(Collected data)
———
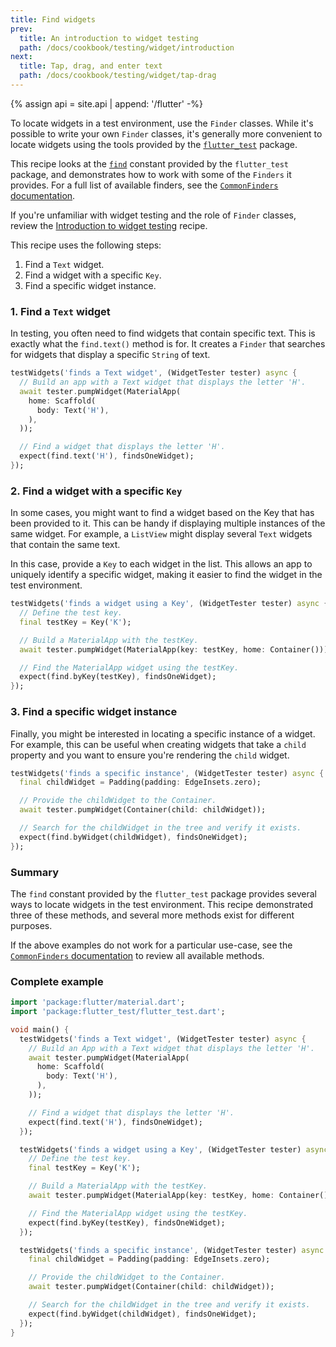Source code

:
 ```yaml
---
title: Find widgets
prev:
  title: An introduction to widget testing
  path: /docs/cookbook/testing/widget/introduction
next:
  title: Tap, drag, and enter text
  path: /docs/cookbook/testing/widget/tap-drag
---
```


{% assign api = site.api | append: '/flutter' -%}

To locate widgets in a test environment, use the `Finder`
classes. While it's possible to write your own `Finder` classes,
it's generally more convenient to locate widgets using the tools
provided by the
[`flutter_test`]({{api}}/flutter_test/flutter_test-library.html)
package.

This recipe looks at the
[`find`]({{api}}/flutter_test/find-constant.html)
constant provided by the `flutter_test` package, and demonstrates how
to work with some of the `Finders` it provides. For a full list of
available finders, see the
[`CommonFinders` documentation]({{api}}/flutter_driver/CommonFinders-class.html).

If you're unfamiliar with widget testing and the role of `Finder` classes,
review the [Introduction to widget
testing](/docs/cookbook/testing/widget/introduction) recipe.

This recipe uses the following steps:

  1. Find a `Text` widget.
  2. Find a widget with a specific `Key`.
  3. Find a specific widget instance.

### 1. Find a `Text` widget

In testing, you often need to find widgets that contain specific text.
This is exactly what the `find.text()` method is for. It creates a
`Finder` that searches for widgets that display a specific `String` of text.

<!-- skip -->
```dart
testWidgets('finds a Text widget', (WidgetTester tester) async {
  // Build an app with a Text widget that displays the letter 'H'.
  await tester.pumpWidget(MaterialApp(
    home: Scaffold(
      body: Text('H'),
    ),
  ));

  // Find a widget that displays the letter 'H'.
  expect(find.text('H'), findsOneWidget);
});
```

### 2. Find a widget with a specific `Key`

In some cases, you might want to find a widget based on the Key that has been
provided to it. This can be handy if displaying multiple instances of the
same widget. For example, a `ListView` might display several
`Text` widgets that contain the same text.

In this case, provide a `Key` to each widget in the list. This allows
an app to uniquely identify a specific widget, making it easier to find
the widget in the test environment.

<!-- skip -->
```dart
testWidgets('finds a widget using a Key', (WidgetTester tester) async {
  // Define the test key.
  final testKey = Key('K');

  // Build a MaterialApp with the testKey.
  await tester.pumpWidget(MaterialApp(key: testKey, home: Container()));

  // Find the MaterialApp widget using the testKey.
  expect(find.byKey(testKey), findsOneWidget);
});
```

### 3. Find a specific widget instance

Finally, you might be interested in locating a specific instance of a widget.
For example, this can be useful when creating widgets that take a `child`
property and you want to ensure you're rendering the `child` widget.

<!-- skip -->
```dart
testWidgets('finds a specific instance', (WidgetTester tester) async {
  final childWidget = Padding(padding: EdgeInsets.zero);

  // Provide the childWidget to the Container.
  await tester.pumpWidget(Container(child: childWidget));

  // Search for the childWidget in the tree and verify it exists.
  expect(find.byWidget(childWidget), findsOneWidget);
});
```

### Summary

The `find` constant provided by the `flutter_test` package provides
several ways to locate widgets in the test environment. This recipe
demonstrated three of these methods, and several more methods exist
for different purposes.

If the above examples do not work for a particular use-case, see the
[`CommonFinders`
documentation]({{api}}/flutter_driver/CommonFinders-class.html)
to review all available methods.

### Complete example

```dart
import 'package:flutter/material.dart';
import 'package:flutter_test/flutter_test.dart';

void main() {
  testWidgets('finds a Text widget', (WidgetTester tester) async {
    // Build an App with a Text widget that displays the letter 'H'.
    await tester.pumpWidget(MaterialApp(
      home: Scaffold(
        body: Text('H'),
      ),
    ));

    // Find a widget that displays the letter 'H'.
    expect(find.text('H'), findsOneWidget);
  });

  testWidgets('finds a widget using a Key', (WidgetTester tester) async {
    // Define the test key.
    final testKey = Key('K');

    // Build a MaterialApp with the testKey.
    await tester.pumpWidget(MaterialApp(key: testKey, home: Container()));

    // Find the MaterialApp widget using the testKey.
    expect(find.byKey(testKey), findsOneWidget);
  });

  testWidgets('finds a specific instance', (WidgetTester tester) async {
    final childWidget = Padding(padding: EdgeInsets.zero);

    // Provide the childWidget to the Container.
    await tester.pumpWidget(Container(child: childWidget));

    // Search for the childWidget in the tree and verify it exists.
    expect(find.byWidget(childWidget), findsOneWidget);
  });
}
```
———
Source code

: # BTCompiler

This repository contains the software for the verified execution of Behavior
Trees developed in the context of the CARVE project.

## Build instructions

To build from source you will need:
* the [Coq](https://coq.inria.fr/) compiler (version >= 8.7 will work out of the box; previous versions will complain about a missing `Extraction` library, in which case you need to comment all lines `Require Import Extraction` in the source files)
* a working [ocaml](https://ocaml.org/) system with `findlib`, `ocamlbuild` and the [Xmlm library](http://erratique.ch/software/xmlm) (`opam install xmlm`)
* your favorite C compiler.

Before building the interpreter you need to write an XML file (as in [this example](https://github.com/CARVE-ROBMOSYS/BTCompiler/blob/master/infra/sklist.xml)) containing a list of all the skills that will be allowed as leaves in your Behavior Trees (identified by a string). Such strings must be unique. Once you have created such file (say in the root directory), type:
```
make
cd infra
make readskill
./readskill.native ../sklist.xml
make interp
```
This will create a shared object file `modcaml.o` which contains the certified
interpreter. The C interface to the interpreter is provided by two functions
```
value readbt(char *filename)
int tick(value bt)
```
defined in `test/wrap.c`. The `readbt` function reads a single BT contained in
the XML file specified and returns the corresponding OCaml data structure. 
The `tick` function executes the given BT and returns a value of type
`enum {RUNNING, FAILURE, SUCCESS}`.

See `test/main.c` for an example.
———
### WHAT IS NEEDED
Only lines of the data holding the word "html" go in the answer. Please copy each of them.

### FINAL ANSWER
[`flutter_test`]({{api}}/flutter_test/flutter_test-library.html)
[`find`]({{api}}/flutter_test/find-constant.html)
[`CommonFinders` documentation]({{api}}/flutter_driver/CommonFinders-class.html).
documentation]({{api}}/flutter_driver/CommonFinders-class.html)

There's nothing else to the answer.